Elmos vor Q4: Alle blicken auf den Kapitalmarkttag
Im Vorfeld des anstehenden Kapitalmarkttags präsentiert sich die Aktie von Elmos in guter Verfassung. Die starke Performance dürfte weiterhin auch fundamental untermauert werden.

Bei Vorlage der 2025er-Zahlen am kommenden Dienstag (24.2.) dürfte unser Musterdepotwert Elmos Semiconductor die Erwartungen des Marktes treffen. Wir rechnen konkret mit einem Umsatz von über 580 Mio. Euro und einer EBIT-Marge zwischen 21% und 22%, was ungefähr in der Mitte des zuletzt avisierten Zielkorridors (20%-23%) liegt. Das Q4 dürfte dank der Umsatz-Verschiebungen aus dem Q3 (w/ SAP-Umstellung) ein Rekordquartal gewesen sein. Beim Free Cashflow sollte die eigene Zielmarke (10%) sogar übertroffen werden, was der Konsens (ca. 11%) allerdings auch genau so schon erwartet.

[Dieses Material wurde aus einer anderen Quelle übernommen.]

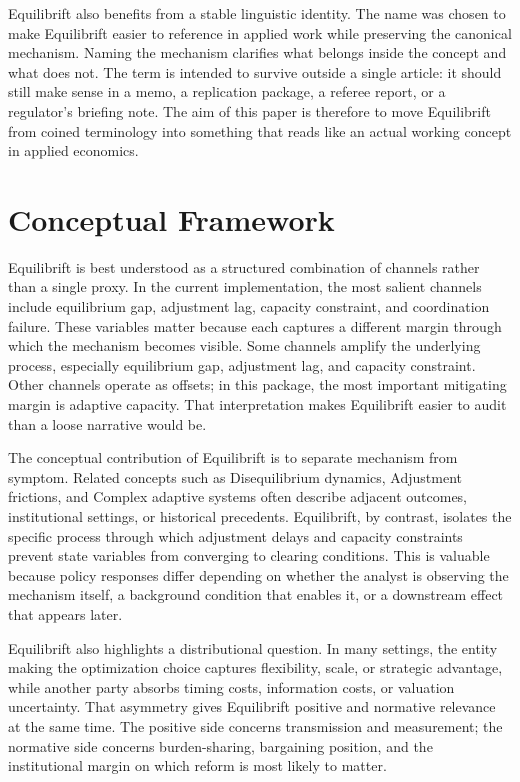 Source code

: \documentclass[12pt]{article}
\begin{document}
Equilibrift also benefits from a stable linguistic identity. The name was chosen to make Equilibrift easier to reference in applied work while preserving the canonical mechanism. Naming the mechanism clarifies what belongs inside the concept and what does not. The term is intended to survive outside a single article: it should still make sense in a memo, a replication package, a referee report, or a regulator's briefing note. The aim of this paper is therefore to move Equilibrift from coined terminology into something that reads like an actual working concept in applied economics.

\section{Conceptual Framework}
Equilibrift is best understood as a structured combination of channels rather than a single proxy. In the current implementation, the most salient channels include equilibrium gap, adjustment lag, capacity constraint, and coordination failure. These variables matter because each captures a different margin through which the mechanism becomes visible. Some channels amplify the underlying process, especially equilibrium gap, adjustment lag, and capacity constraint. Other channels operate as offsets; in this package, the most important mitigating margin is adaptive capacity. That interpretation makes Equilibrift easier to audit than a loose narrative would be.

The conceptual contribution of Equilibrift is to separate mechanism from symptom. Related concepts such as Disequilibrium dynamics, Adjustment frictions, and Complex adaptive systems often describe adjacent outcomes, institutional settings, or historical precedents. Equilibrift, by contrast, isolates the specific process through which adjustment delays and capacity constraints prevent state variables from converging to clearing conditions. This is valuable because policy responses differ depending on whether the analyst is observing the mechanism itself, a background condition that enables it, or a downstream effect that appears later.

Equilibrift also highlights a distributional question. In many settings, the entity making the optimization choice captures flexibility, scale, or strategic advantage, while another party absorbs timing costs, information costs, or valuation uncertainty. That asymmetry gives Equilibrift positive and normative relevance at the same time. The positive side concerns transmission and measurement; the normative side concerns burden-sharing, bargaining position, and the institutional margin on which reform is most likely to matter.
\end{document}
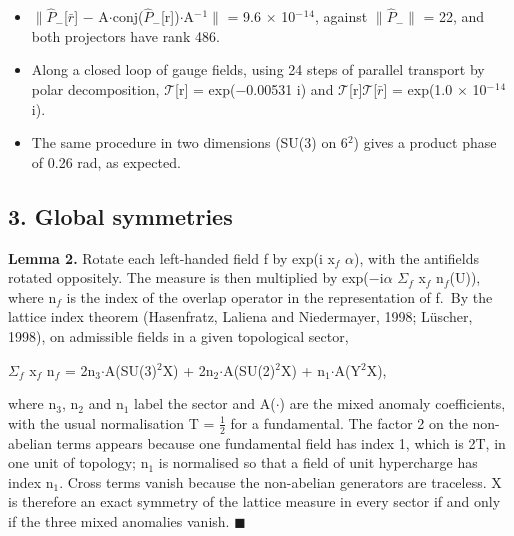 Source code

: \documentclass[
]{article}
\providecommand{\tightlist}{%
  \setlength{\itemsep}{0pt}\setlength{\parskip}{0pt}}
\begin{document}
\begin{itemize}
\tightlist
\item
  \ensuremath{\|}\ensuremath{\hat{P}}\ensuremath{_{-}}{[}\ensuremath{\bar{r}}{]} \ensuremath{-} A\ensuremath{\cdot}conj(\ensuremath{\hat{P}}\ensuremath{_{-}}{[}r{]})\ensuremath{\cdot}A\ensuremath{^{-}}\ensuremath{^{1}}\ensuremath{\|} = 9.6 \ensuremath{\times} 10\ensuremath{^{-}}\ensuremath{^{1}}\ensuremath{^{4}}, against \ensuremath{\|}\ensuremath{\hat{P}}\ensuremath{_{-}}\ensuremath{\|} = 22,
  and both projectors have rank 486.
\item
  Along a closed loop of gauge fields, using 24 steps of parallel
  transport by polar decomposition, \ensuremath{\mathcal{T}}{[}r{]} = exp(\ensuremath{-}0.00531 i) and
  \ensuremath{\mathcal{T}}{[}r{]}\ensuremath{\mathcal{T}}{[}\ensuremath{\bar{r}}{]} = exp(1.0 \ensuremath{\times} 10\ensuremath{^{-}}\ensuremath{^{1}}\ensuremath{^{4}} i).
\item
  The same procedure in two dimensions (SU(3) on 6\ensuremath{^{2}}) gives a product
  phase of 0.26 rad, as expected.
\end{itemize}

\hypertarget{global-symmetries}{%
\subsection{3. Global symmetries}\label{global-symmetries}}

\textbf{Lemma 2.} Rotate each left-handed field f by exp(i x\ensuremath{_{f}} \ensuremath{\alpha}), with
the antifields rotated oppositely. The measure is then multiplied by
exp(\ensuremath{-}i\ensuremath{\alpha} \ensuremath{\Sigma}\ensuremath{_{f}} x\ensuremath{_{f}} n\ensuremath{_{f}}(U)), where n\ensuremath{_{f}} is the index of the overlap
operator in the representation of f.~By the lattice index theorem
(Hasenfratz, Laliena and Niedermayer, 1998; Lüscher, 1998), on
admissible fields in a given topological sector,

\ensuremath{\Sigma}\ensuremath{_{f}} x\ensuremath{_{f}} n\ensuremath{_{f}} = 2n\ensuremath{_{3}}\ensuremath{\cdot}A(SU(3)\ensuremath{^{2}}X) + 2n\ensuremath{_{2}}\ensuremath{\cdot}A(SU(2)\ensuremath{^{2}}X) + n\ensuremath{_{1}}\ensuremath{\cdot}A(Y\ensuremath{^{2}}X),

where n\ensuremath{_{3}}, n\ensuremath{_{2}} and n\ensuremath{_{1}} label the sector and A(\ensuremath{\cdot}) are the mixed anomaly
coefficients, with the usual normalisation T = \ensuremath{\tfrac12} for a fundamental. The
factor 2 on the non-abelian terms appears because one fundamental field
has index 1, which is 2T, in one unit of topology; n\ensuremath{_{1}} is normalised so
that a field of unit hypercharge has index n\ensuremath{_{1}}. Cross terms vanish
because the non-abelian generators are traceless. X is therefore an
exact symmetry of the lattice measure in every sector if and only if the
three mixed anomalies vanish. \ensuremath{\blacksquare}
\end{document}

Bestätigung und Konkretisierung der 2030er-Ziele
Entscheidend für die weitere Aktienkursentwicklung ist daher weniger der Blick zurück, sondern die Frage, wie überzeugend der Ausblick auf 2026 und der ebenfalls am Dienstag stattfindende Kapitalmarkttag (CMD) ausfällt. Elmos dürfte hier seine Mittelfristziele (2030: Umsatz von rund 1 Mrd. Euro, EBIT-Marge von rund 25%) bestätigen und den Analysten im Detail erläutern, wie und warum dieses Ziel tatsächlich erreicht werden kann. Im Fokus stehen beim CMD daher zum Beispiel aktuell Design-Wins und die zukünftige Produkt-Pipeline.

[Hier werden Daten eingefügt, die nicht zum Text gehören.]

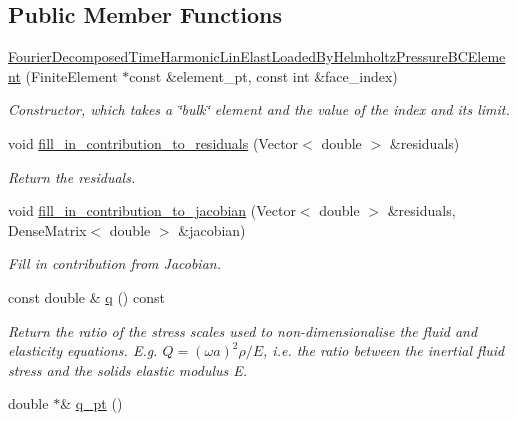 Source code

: \subsection*{Public Member Functions}
\begin{DoxyCompactItemize}
\item 
\hyperlink{classoomph_1_1FourierDecomposedTimeHarmonicLinElastLoadedByHelmholtzPressureBCElement_aebbd02ebb45634d3e853669d7b37b6f3}{Fourier\+Decomposed\+Time\+Harmonic\+Lin\+Elast\+Loaded\+By\+Helmholtz\+Pressure\+B\+C\+Element} (Finite\+Element $\ast$const \&element\+\_\+pt, const int \&face\+\_\+index)
\begin{DoxyCompactList}\small\item\em Constructor, which takes a \char`\"{}bulk\char`\"{} element and the value of the index and its limit. \end{DoxyCompactList}\item 
void \hyperlink{classoomph_1_1FourierDecomposedTimeHarmonicLinElastLoadedByHelmholtzPressureBCElement_abf7b85b20e0a028a0179a64ad97acf1e}{fill\+\_\+in\+\_\+contribution\+\_\+to\+\_\+residuals} (Vector$<$ double $>$ \&residuals)
\begin{DoxyCompactList}\small\item\em Return the residuals. \end{DoxyCompactList}\item 
void \hyperlink{classoomph_1_1FourierDecomposedTimeHarmonicLinElastLoadedByHelmholtzPressureBCElement_ac5f6369682a12573e07f07651ffb2a5f}{fill\+\_\+in\+\_\+contribution\+\_\+to\+\_\+jacobian} (Vector$<$ double $>$ \&residuals, Dense\+Matrix$<$ double $>$ \&jacobian)
\begin{DoxyCompactList}\small\item\em Fill in contribution from Jacobian. \end{DoxyCompactList}\item 
const double \& \hyperlink{classoomph_1_1FourierDecomposedTimeHarmonicLinElastLoadedByHelmholtzPressureBCElement_a874a6bc7470c0ba4de2b39f8444ed4e2}{q} () const
\begin{DoxyCompactList}\small\item\em Return the ratio of the stress scales used to non-\/dimensionalise the fluid and elasticity equations. E.\+g. $ Q = (\omega a)^2 \rho/E $, i.\+e. the ratio between the inertial fluid stress and the solid\textquotesingle{}s elastic modulus E. \end{DoxyCompactList}\item 
double $\ast$\& \hyperlink{classoomph_1_1FourierDecomposedTimeHarmonicLinElastLoadedByHelmholtzPressureBCElement_a3495996a8cdf7bb6e5ff5e3d9dcafa7e}{q\+\_\+pt} ()

\end{DoxyCompactItemize}
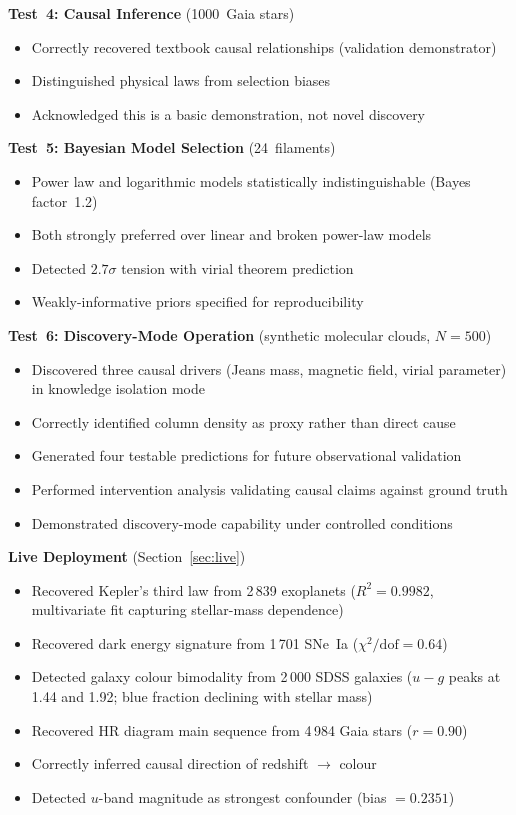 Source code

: \documentclass[fleqn,usenatbib]{mnras}
\begin{document}
\textbf{Test~4: Causal Inference} (1000~Gaia stars)
\begin{itemize}
  \item Correctly recovered textbook causal relationships (validation demonstrator)
  \item Distinguished physical laws from selection biases
  \item Acknowledged this is a basic demonstration, not novel discovery
\end{itemize}

\textbf{Test~5: Bayesian Model Selection} (24~filaments)
\begin{itemize}
  \item Power law and logarithmic models statistically indistinguishable (Bayes factor~1.2)
  \item Both strongly preferred over linear and broken power-law models
  \item Detected $2.7\sigma$ tension with virial theorem prediction
  \item Weakly-informative priors specified for reproducibility
\end{itemize}

\textbf{Test~6: Discovery-Mode Operation} (synthetic molecular clouds, $N = 500$)
\begin{itemize}
  \item Discovered three causal drivers (Jeans mass, magnetic field, virial parameter) in knowledge isolation mode
  \item Correctly identified column density as proxy rather than direct cause
  \item Generated four testable predictions for future observational validation
  \item Performed intervention analysis validating causal claims against ground truth
  \item Demonstrated discovery-mode capability under controlled conditions
\end{itemize}

\textbf{Live Deployment} (Section~\ref{sec:live})
\begin{itemize}
  \item Recovered Kepler's third law from 2\,839 exoplanets ($R^{2}=0.9982$, multivariate fit capturing stellar-mass dependence)
  \item Recovered dark energy signature from 1\,701 SNe~Ia ($\chi^{2}/\mathrm{dof}=0.64$)
  \item Detected galaxy colour bimodality from 2\,000 SDSS galaxies ($u{-}g$ peaks at 1.44 and 1.92; blue fraction declining with stellar mass)
  \item Recovered HR diagram main sequence from 4\,984 Gaia stars ($r=0.90$)
  \item Correctly inferred causal direction of redshift $\rightarrow$ colour
  \item Detected $u$-band magnitude as strongest confounder (bias $= 0.2351$)
\end{itemize}
\end{document}
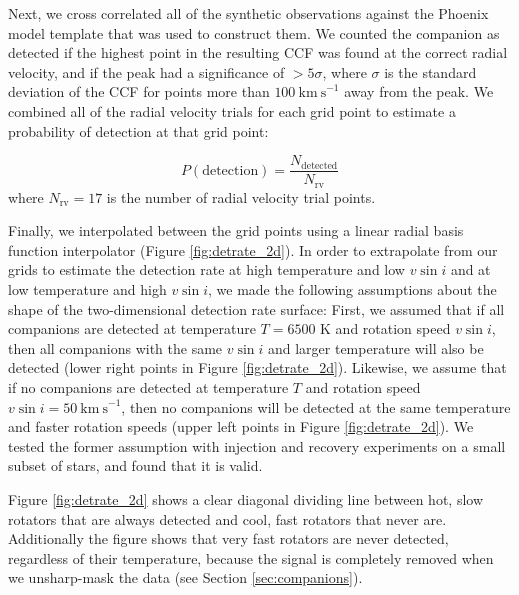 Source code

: \documentclass{emulateapj}
\begin{document}
Next, we cross correlated all of the synthetic observations against the Phoenix model template that was used to construct them. We counted the companion as detected if the highest point in the resulting CCF was found at the correct radial velocity, and if the peak had a significance of $>5\sigma$, where $\sigma$ is the standard deviation of the CCF for points more than $100\ \mathrm{km\ s}^{-1}$ away from the peak. We combined all of the radial velocity trials for each grid point to estimate a probability of detection at that grid point:

\begin{equation}
P(\mathrm{detection}) = \frac{N_\mathrm{detected}}{N_\mathrm{rv}}
\end{equation}
where $N_\mathrm{rv} = 17$ is the number of radial velocity trial points. 

Finally, we interpolated between the grid points using a linear radial basis function interpolator (Figure \ref{fig:detrate_2d}). In order to extrapolate from our grids to estimate the detection rate at high temperature and low $v\sin{i}$ and at low temperature and high $v\sin{i}$, we made the following assumptions about the shape of the two-dimensional detection rate surface: First, we assumed that if all companions are detected at temperature $T=6500$ K and rotation speed $v\sin{i}$, then all companions with the same $v\sin{i}$ and larger temperature will also be detected (lower right points in Figure \ref{fig:detrate_2d}). Likewise, we assume that if no companions are detected at temperature $T$ and rotation speed $v\sin{i} = 50\ \mathrm{km\ s}^{-1}$, then no companions will be detected at the same temperature and faster rotation speeds (upper left points in Figure \ref{fig:detrate_2d}). We tested the former assumption with injection and recovery experiments on a small subset of stars, and found that it is valid.

Figure \ref{fig:detrate_2d} shows a clear diagonal dividing line between hot, slow rotators that are always detected and cool, fast rotators that never are. Additionally the figure shows that very fast rotators are never detected, regardless of their temperature, because the signal is completely removed when we unsharp-mask the data (see Section \ref{sec:companions}).
\end{document}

Ein großer Design-Win bei einem europäischen Tier1-Kunden für eine Airbag-Plattform wird schon 2026 das Wachstum ankurbeln. Weil die in den vergangenen zwei Jahren belastende Phase des Destockings (Abbau von Lagerbeständen entlang der Lieferkette) endlich vorbei ist, scheint ein zweistelliges Umsatzplus im laufenden Jahr möglich. Das sollte auch die EBIT-Marge beflügeln. Zudem rechnen wir bei der 2026er-Prognose mit einer noch mal höheren FCF-Marge, weil Capex niedrig bleibt und sich das Working Capital zunehmend verbessert.

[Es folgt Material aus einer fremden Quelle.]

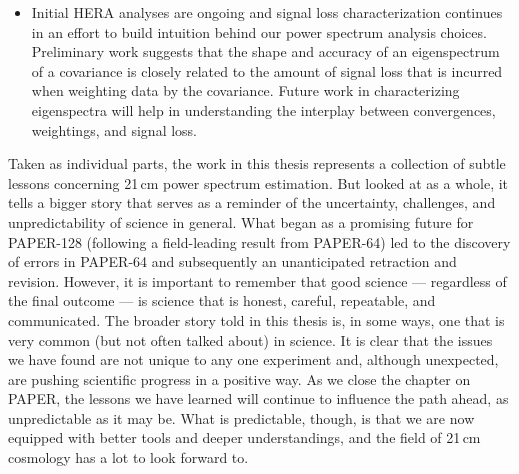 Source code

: \begin{itemize}
\item Initial HERA analyses are ongoing and signal loss characterization continues in an effort to build intuition behind our power spectrum analysis choices. Preliminary work suggests that the shape and accuracy of an eigenspectrum of a covariance is closely related to the amount of signal loss that is incurred when weighting data by the covariance. Future work in characterizing eigenspectra will help in understanding the interplay between convergences, weightings, and signal loss.
\end{itemize}

Taken as individual parts, the work in this thesis represents a collection of subtle lessons concerning 21\,cm power spectrum estimation. But looked at as a whole, it tells a bigger story that serves as a reminder of the uncertainty, challenges, and unpredictability of science in general. What began as a promising future for PAPER-128 (following a field-leading result from PAPER-64) led to the discovery of errors in PAPER-64 and subsequently an unanticipated retraction and revision. However, it is important to remember that good science --- regardless of the final outcome --- is science that is honest, careful, repeatable, and communicated. The broader story told in this thesis is, in some ways, one that is very common (but not often talked about) in science. It is clear that the issues we have found are not unique to any one experiment and, although unexpected, are pushing scientific progress in a positive way. As we close the chapter on PAPER, the lessons we have learned will continue to influence the path ahead, as unpredictable as it may be. What is predictable, though, is that we are now equipped with better tools and deeper understandings, and the field of 21\,cm cosmology has a lot to look forward to. 





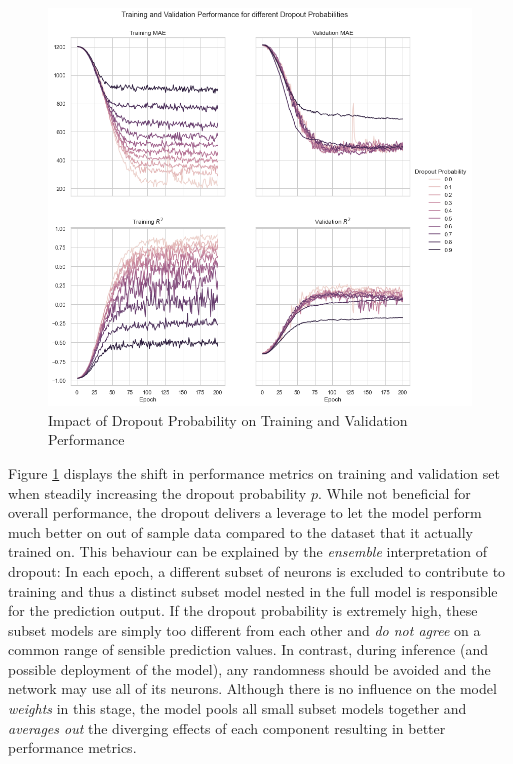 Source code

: \documentclass[12pt, letterpaper]{article}
\begin{document}
\begin{figure}[ht]
    \centering
    \includegraphics[width=\textwidth]{dropout_performance.png}
    \caption{Impact of Dropout Probability on Training and Validation Performance}
    \label{fig:dropout}
\end{figure}

Figure \ref{fig:dropout} displays the shift in performance metrics on training and validation set when steadily increasing the dropout probability $p$.
While not beneficial for overall performance, the dropout delivers a leverage to let the model perform much better on out of sample data compared to the dataset that it actually trained on.
This behaviour can be explained by the \emph{ensemble} interpretation of dropout:
In each epoch, a different subset of neurons is excluded to contribute to training and thus a distinct subset model nested in the full model is responsible for the prediction output.
If the dropout probability is extremely high, these subset models are simply too different from each other and \emph{do not agree} on a common range of sensible prediction values.
In contrast, during inference (and possible deployment of the model), any randomness should be avoided and the network may use all of its neurons.
Although there is no influence on the model \emph{weights} in this stage, the model pools all small subset models together and \emph{averages out} the diverging effects of each component resulting in better performance metrics.
\end{document}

Neues zur FCF-Marge und den Ausschüttungen
Ergänzend zu den bereits kommunizierten Mittelfristzielen bei Umsatz und EBIT erwarten wir beim CMD auch Angaben zum FCF-Margen-Ziel und zur geplanten Kapitalallokation. Eine nachhaltig zweistellige FCF-Marge sowie ein verbindlicher Rahmen für Dividenden und Aktienrückkäufe sollten die Equity-Story deutlich untermauern. Nach dem starken Kursanstieg (+37% seit unserer Depotaufnahme inklusive Nachkauf vor gut zwei Monaten) ist die Bewertung der Aktie (125,80 Euro; DE0005677108) allerdings ambitionierter geworden. Das 12-Month-Forward-KGV liegt mit 19 über dem 10-Jahresschnitt (16), was auch für andere Gewinn-Multiples gilt. Auf der anderen Seite sind auch die erwarteten Kapitalrenditen höher als früher. Und es besteht berechtigte Hoffnung auf nachhaltiges, strukturelles Wachstum in einer sonst so zyklischen Branche.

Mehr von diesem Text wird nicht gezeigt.